*Your objective*.
Every line in the data below that includes "property" belongs in the answer, copied as it stands.

*Collected data*.
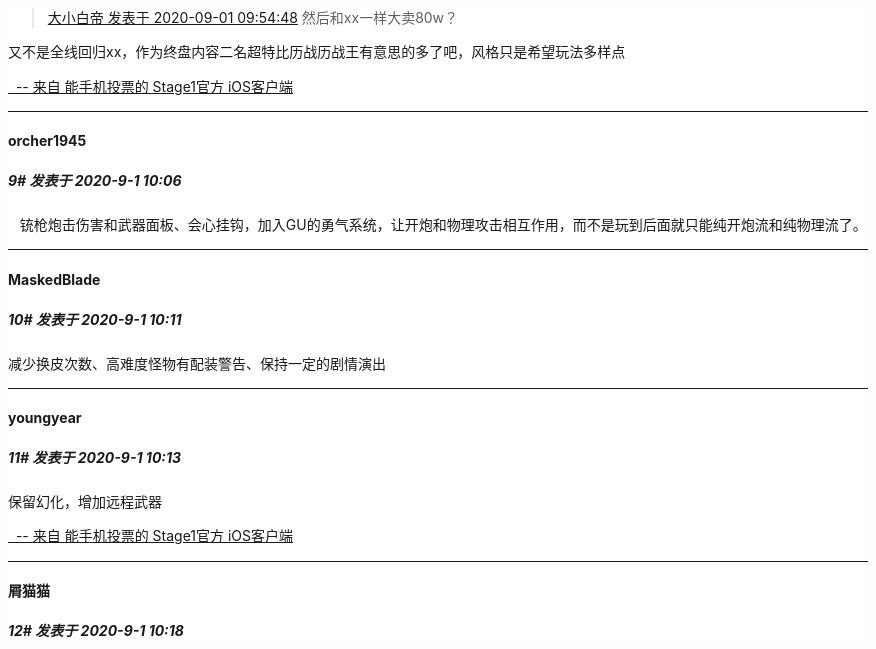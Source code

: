 

<blockquote><a href="httphttps://bbs.saraba1st.com/2b/forum.php?mod=redirect&amp;goto=findpost&amp;pid=48608036&amp;ptid=1957588" target="_blank">大小白帝 发表于 2020-09-01 09:54:48</a>
然后和xx一样大卖80w？</blockquote>又不是全线回归xx，作为终盘内容二名超特比历战历战王有意思的多了吧，风格只是希望玩法多样点

[  -- 来自 能手机投票的 Stage1官方 iOS客户端](https://itunes.apple.com/fi/app/saraba1st/id1221237470?mt=8)







*****

####  orcher1945  
##### 9#       发表于 2020-9-1 10:06




   铳枪炮击伤害和武器面板、会心挂钩，加入GU的勇气系统，让开炮和物理攻击相互作用，而不是玩到后面就只能纯开炮流和纯物理流了。







*****

####  MaskedBlade  
##### 10#       发表于 2020-9-1 10:11




减少换皮次数、高难度怪物有配装警告、保持一定的剧情演出







*****

####  youngyear  
##### 11#       发表于 2020-9-1 10:13




保留幻化，增加远程武器

[  -- 来自 能手机投票的 Stage1官方 iOS客户端](https://itunes.apple.com/fi/app/saraba1st/id1221237470?mt=8)







*****

####  屑猫猫  
##### 12#       发表于 2020-9-1 10:18

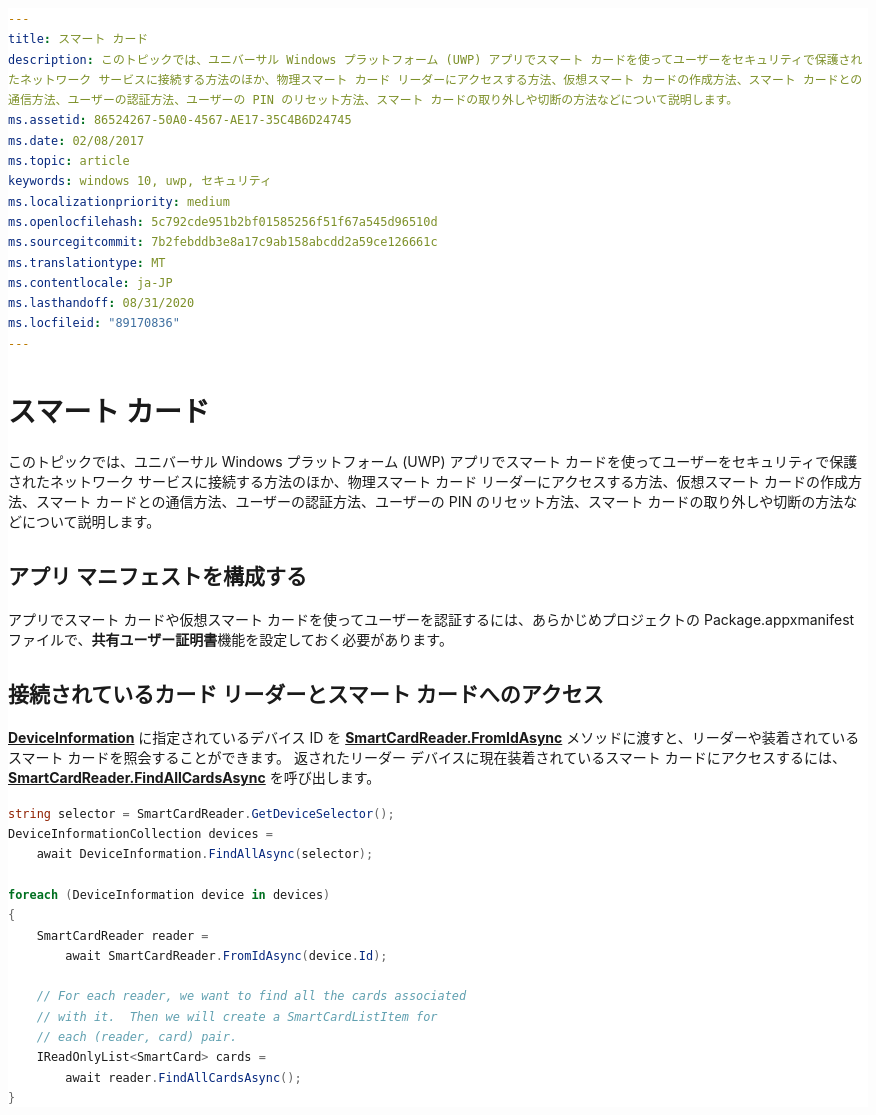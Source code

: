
 ```yaml
---
title: スマート カード
description: このトピックでは、ユニバーサル Windows プラットフォーム (UWP) アプリでスマート カードを使ってユーザーをセキュリティで保護されたネットワーク サービスに接続する方法のほか、物理スマート カード リーダーにアクセスする方法、仮想スマート カードの作成方法、スマート カードとの通信方法、ユーザーの認証方法、ユーザーの PIN のリセット方法、スマート カードの取り外しや切断の方法などについて説明します。
ms.assetid: 86524267-50A0-4567-AE17-35C4B6D24745
ms.date: 02/08/2017
ms.topic: article
keywords: windows 10, uwp, セキュリティ
ms.localizationpriority: medium
ms.openlocfilehash: 5c792cde951b2bf01585256f51f67a545d96510d
ms.sourcegitcommit: 7b2febddb3e8a17c9ab158abcdd2a59ce126661c
ms.translationtype: MT
ms.contentlocale: ja-JP
ms.lasthandoff: 08/31/2020
ms.locfileid: "89170836"
---
```

# <a name="smart-cards"></a>スマート カード




このトピックでは、ユニバーサル Windows プラットフォーム (UWP) アプリでスマート カードを使ってユーザーをセキュリティで保護されたネットワーク サービスに接続する方法のほか、物理スマート カード リーダーにアクセスする方法、仮想スマート カードの作成方法、スマート カードとの通信方法、ユーザーの認証方法、ユーザーの PIN のリセット方法、スマート カードの取り外しや切断の方法などについて説明します。 

## <a name="configure-the-app-manifest"></a>アプリ マニフェストを構成する


アプリでスマート カードや仮想スマート カードを使ってユーザーを認証するには、あらかじめプロジェクトの Package.appxmanifest ファイルで、**共有ユーザー証明書**機能を設定しておく必要があります。

## <a name="access-connected-card-readers-and-smart-cards"></a>接続されているカード リーダーとスマート カードへのアクセス


[**DeviceInformation**](/uwp/api/Windows.Devices.Enumeration.DeviceInformation) に指定されているデバイス ID を [**SmartCardReader.FromIdAsync**](/uwp/api/windows.devices.smartcards.smartcardreader.fromidasync) メソッドに渡すと、リーダーや装着されているスマート カードを照会することができます。 返されたリーダー デバイスに現在装着されているスマート カードにアクセスするには、[**SmartCardReader.FindAllCardsAsync**](/uwp/api/windows.devices.smartcards.smartcardreader.findallcardsasync) を呼び出します。

```cs
string selector = SmartCardReader.GetDeviceSelector();
DeviceInformationCollection devices =
    await DeviceInformation.FindAllAsync(selector);

foreach (DeviceInformation device in devices)
{
    SmartCardReader reader =
        await SmartCardReader.FromIdAsync(device.Id);

    // For each reader, we want to find all the cards associated
    // with it.  Then we will create a SmartCardListItem for
    // each (reader, card) pair.
    IReadOnlyList<SmartCard> cards =
        await reader.FindAllCardsAsync();
}
```
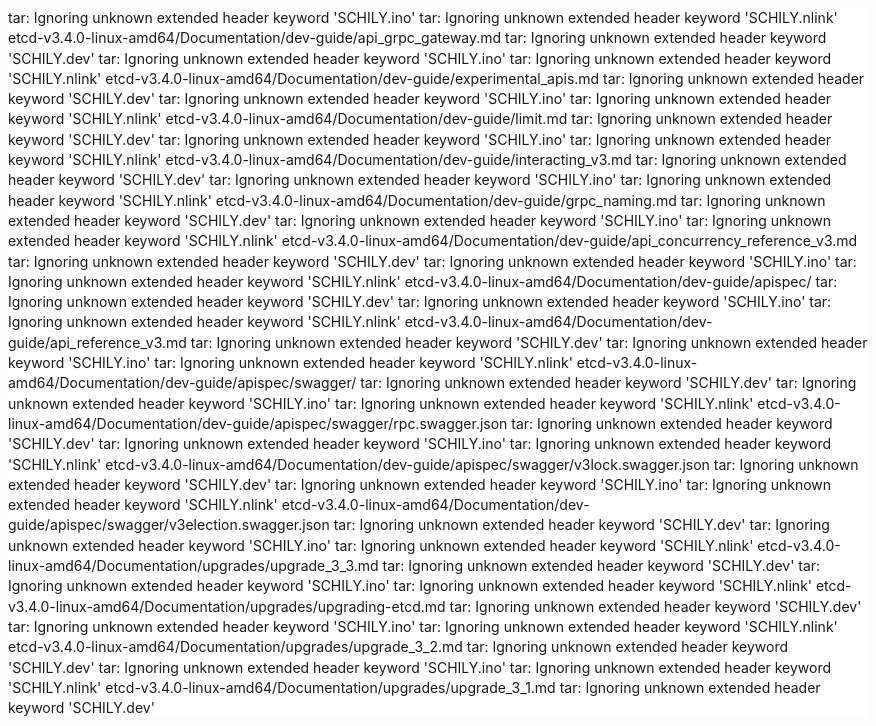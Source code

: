tar: Ignoring unknown extended header keyword 'SCHILY.ino'
tar: Ignoring unknown extended header keyword 'SCHILY.nlink'
etcd-v3.4.0-linux-amd64/Documentation/dev-guide/api_grpc_gateway.md
tar: Ignoring unknown extended header keyword 'SCHILY.dev'
tar: Ignoring unknown extended header keyword 'SCHILY.ino'
tar: Ignoring unknown extended header keyword 'SCHILY.nlink'
etcd-v3.4.0-linux-amd64/Documentation/dev-guide/experimental_apis.md
tar: Ignoring unknown extended header keyword 'SCHILY.dev'
tar: Ignoring unknown extended header keyword 'SCHILY.ino'
tar: Ignoring unknown extended header keyword 'SCHILY.nlink'
etcd-v3.4.0-linux-amd64/Documentation/dev-guide/limit.md
tar: Ignoring unknown extended header keyword 'SCHILY.dev'
tar: Ignoring unknown extended header keyword 'SCHILY.ino'
tar: Ignoring unknown extended header keyword 'SCHILY.nlink'
etcd-v3.4.0-linux-amd64/Documentation/dev-guide/interacting_v3.md
tar: Ignoring unknown extended header keyword 'SCHILY.dev'
tar: Ignoring unknown extended header keyword 'SCHILY.ino'
tar: Ignoring unknown extended header keyword 'SCHILY.nlink'
etcd-v3.4.0-linux-amd64/Documentation/dev-guide/grpc_naming.md
tar: Ignoring unknown extended header keyword 'SCHILY.dev'
tar: Ignoring unknown extended header keyword 'SCHILY.ino'
tar: Ignoring unknown extended header keyword 'SCHILY.nlink'
etcd-v3.4.0-linux-amd64/Documentation/dev-guide/api_concurrency_reference_v3.md
tar: Ignoring unknown extended header keyword 'SCHILY.dev'
tar: Ignoring unknown extended header keyword 'SCHILY.ino'
tar: Ignoring unknown extended header keyword 'SCHILY.nlink'
etcd-v3.4.0-linux-amd64/Documentation/dev-guide/apispec/
tar: Ignoring unknown extended header keyword 'SCHILY.dev'
tar: Ignoring unknown extended header keyword 'SCHILY.ino'
tar: Ignoring unknown extended header keyword 'SCHILY.nlink'
etcd-v3.4.0-linux-amd64/Documentation/dev-guide/api_reference_v3.md
tar: Ignoring unknown extended header keyword 'SCHILY.dev'
tar: Ignoring unknown extended header keyword 'SCHILY.ino'
tar: Ignoring unknown extended header keyword 'SCHILY.nlink'
etcd-v3.4.0-linux-amd64/Documentation/dev-guide/apispec/swagger/
tar: Ignoring unknown extended header keyword 'SCHILY.dev'
tar: Ignoring unknown extended header keyword 'SCHILY.ino'
tar: Ignoring unknown extended header keyword 'SCHILY.nlink'
etcd-v3.4.0-linux-amd64/Documentation/dev-guide/apispec/swagger/rpc.swagger.json
tar: Ignoring unknown extended header keyword 'SCHILY.dev'
tar: Ignoring unknown extended header keyword 'SCHILY.ino'
tar: Ignoring unknown extended header keyword 'SCHILY.nlink'
etcd-v3.4.0-linux-amd64/Documentation/dev-guide/apispec/swagger/v3lock.swagger.json
tar: Ignoring unknown extended header keyword 'SCHILY.dev'
tar: Ignoring unknown extended header keyword 'SCHILY.ino'
tar: Ignoring unknown extended header keyword 'SCHILY.nlink'
etcd-v3.4.0-linux-amd64/Documentation/dev-guide/apispec/swagger/v3election.swagger.json
tar: Ignoring unknown extended header keyword 'SCHILY.dev'
tar: Ignoring unknown extended header keyword 'SCHILY.ino'
tar: Ignoring unknown extended header keyword 'SCHILY.nlink'
etcd-v3.4.0-linux-amd64/Documentation/upgrades/upgrade_3_3.md
tar: Ignoring unknown extended header keyword 'SCHILY.dev'
tar: Ignoring unknown extended header keyword 'SCHILY.ino'
tar: Ignoring unknown extended header keyword 'SCHILY.nlink'
etcd-v3.4.0-linux-amd64/Documentation/upgrades/upgrading-etcd.md
tar: Ignoring unknown extended header keyword 'SCHILY.dev'
tar: Ignoring unknown extended header keyword 'SCHILY.ino'
tar: Ignoring unknown extended header keyword 'SCHILY.nlink'
etcd-v3.4.0-linux-amd64/Documentation/upgrades/upgrade_3_2.md
tar: Ignoring unknown extended header keyword 'SCHILY.dev'
tar: Ignoring unknown extended header keyword 'SCHILY.ino'
tar: Ignoring unknown extended header keyword 'SCHILY.nlink'
etcd-v3.4.0-linux-amd64/Documentation/upgrades/upgrade_3_1.md
tar: Ignoring unknown extended header keyword 'SCHILY.dev'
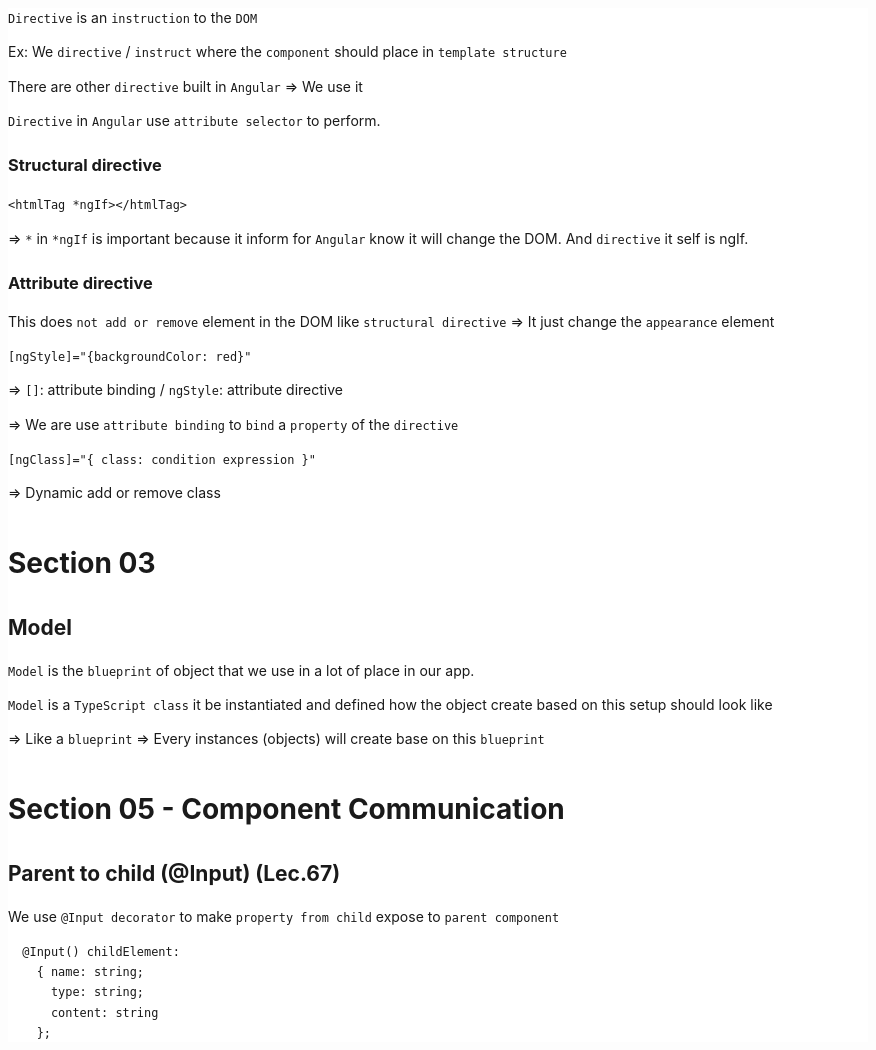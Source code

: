 `Directive` is an `instruction` to the `DOM`

Ex: We `directive` / `instruct` where the `component` should place in `template structure`

There are other `directive` built in `Angular` => We use it

`Directive` in `Angular` use `attribute selector` to perform.

### Structural directive

```
<htmlTag *ngIf></htmlTag>
```

=> `*` in `*ngIf` is important because it inform for `Angular` know it will change the DOM. And `directive` it self is ngIf.

### Attribute directive

This does `not add or remove` element in the DOM like `structural directive`
=> It just change the `appearance` element

```
[ngStyle]="{backgroundColor: red}"
```

=> `[]`: attribute binding / `ngStyle`: attribute directive

=> We are use `attribute binding` to `bind` a `property` of the `directive`

```
[ngClass]="{ class: condition expression }"
```

=> Dynamic add or remove class

# Section 03

## Model

`Model` is the `blueprint` of object that we use in a lot of place in our app.

`Model` is a `TypeScript class` it be instantiated and defined how the object create based on this setup should look like

=> Like a `blueprint` => Every instances (objects) will create base on this `blueprint`

# Section 05 - Component Communication

## Parent to child (@Input) (Lec.67)

We use `@Input decorator` to make `property from child` expose to `parent component`

```
  @Input() childElement:
    { name: string;
      type: string;
      content: string
    };
```
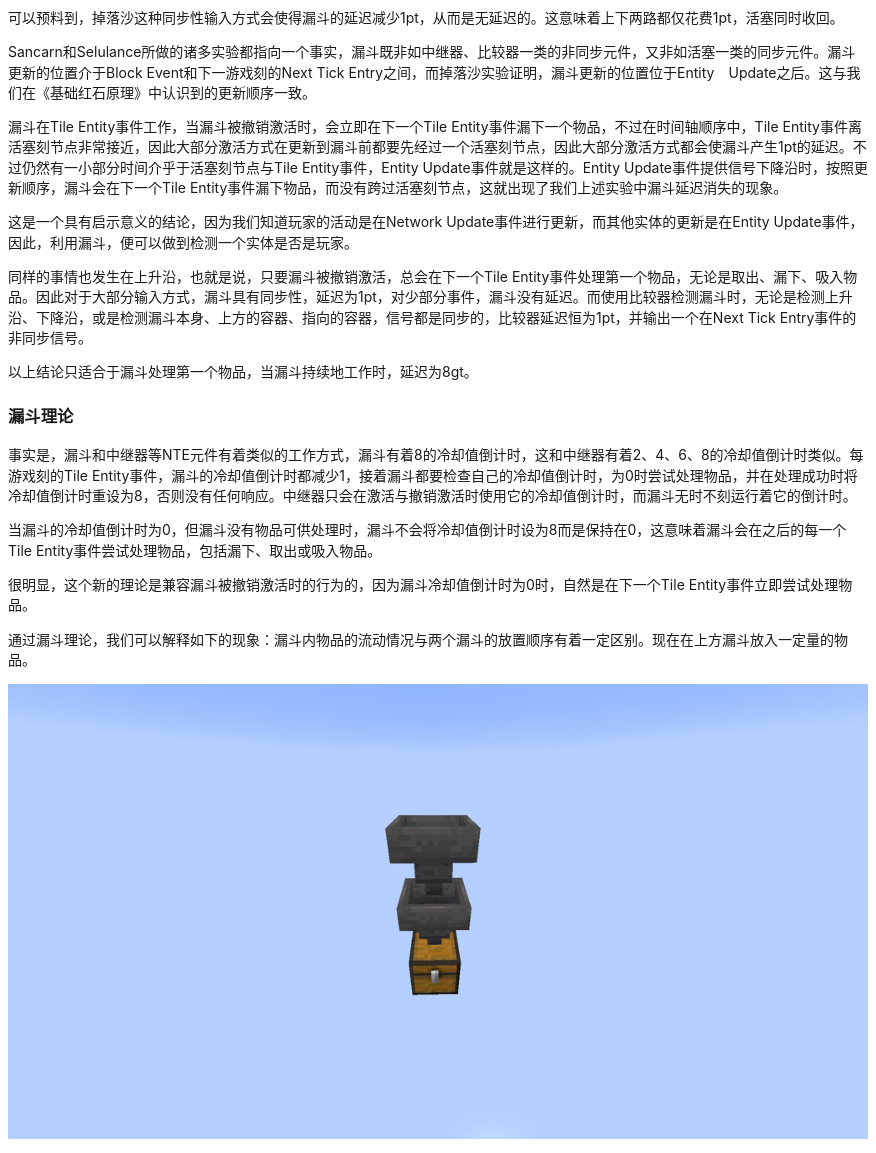 可以预料到，掉落沙这种同步性输入方式会使得漏斗的延迟减少1pt，从而是无延迟的。这意味着上下两路都仅花费1pt，活塞同时收回。

Sancarn和Selulance所做的诸多实验都指向一个事实，漏斗既非如中继器、比较器一类的非同步元件，又非如活塞一类的同步元件。漏斗更新的位置介于Block Event和下一游戏刻的Next Tick Entry之间，而掉落沙实验证明，漏斗更新的位置位于Entity Update之后。这与我们在《基础红石原理》中认识到的更新顺序一致。

漏斗在Tile Entity事件工作，当漏斗被撤销激活时，会立即在下一个Tile Entity事件漏下一个物品，不过在时间轴顺序中，Tile Entity事件离活塞刻节点非常接近，因此大部分激活方式在更新到漏斗前都要先经过一个活塞刻节点，因此大部分激活方式都会使漏斗产生1pt的延迟。不过仍然有一小部分时间介乎于活塞刻节点与Tile Entity事件，Entity Update事件就是这样的。Entity Update事件提供信号下降沿时，按照更新顺序，漏斗会在下一个Tile Entity事件漏下物品，而没有跨过活塞刻节点，这就出现了我们上述实验中漏斗延迟消失的现象。

这是一个具有启示意义的结论，因为我们知道玩家的活动是在Network Update事件进行更新，而其他实体的更新是在Entity Update事件，因此，利用漏斗，便可以做到检测一个实体是否是玩家。

同样的事情也发生在上升沿，也就是说，只要漏斗被撤销激活，总会在下一个Tile Entity事件处理第一个物品，无论是取出、漏下、吸入物品。因此对于大部分输入方式，漏斗具有同步性，延迟为1pt，对少部分事件，漏斗没有延迟。而使用比较器检测漏斗时，无论是检测上升沿、下降沿，或是检测漏斗本身、上方的容器、指向的容器，信号都是同步的，比较器延迟恒为1pt，并输出一个在Next Tick Entry事件的非同步信号。

以上结论只适合于漏斗处理第一个物品，当漏斗持续地工作时，延迟为8gt。

### 漏斗理论

事实是，漏斗和中继器等NTE元件有着类似的工作方式，漏斗有着8的冷却值倒计时，这和中继器有着2、4、6、8的冷却值倒计时类似。每游戏刻的Tile Entity事件，漏斗的冷却值倒计时都减少1，接着漏斗都要检查自己的冷却值倒计时，为0时尝试处理物品，并在处理成功时将冷却值倒计时重设为8，否则没有任何响应。中继器只会在激活与撤销激活时使用它的冷却值倒计时，而漏斗无时不刻运行着它的倒计时。

当漏斗的冷却值倒计时为0，但漏斗没有物品可供处理时，漏斗不会将冷却值倒计时设为8而是保持在0，这意味着漏斗会在之后的每一个Tile Entity事件尝试处理物品，包括漏下、取出或吸入物品。

很明显，这个新的理论是兼容漏斗被撤销激活时的行为的，因为漏斗冷却值倒计时为0时，自然是在下一个Tile Entity事件立即尝试处理物品。

[>_<]:
漏斗还有一个奇怪的特性：当漏斗的冷却值倒计时小于等于1时，以非玩家方式放入物品时，漏斗的冷却值倒计时会被重置为8。这一特性已被实验证实。

通过漏斗理论，我们可以解释如下的现象：漏斗内物品的流动情况与两个漏斗的放置顺序有着一定区别。现在在上方漏斗放入一定量的物品。

![](assets/images/方块更新与延迟理论的拓展/方块更新与延迟理论的拓展-c71e1370.png)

*Exercise answer*.
=> We are use `attribute binding` to `bind` a `property` of the `directive`
We use `@Input decorator` to make `property from child` expose to `parent component`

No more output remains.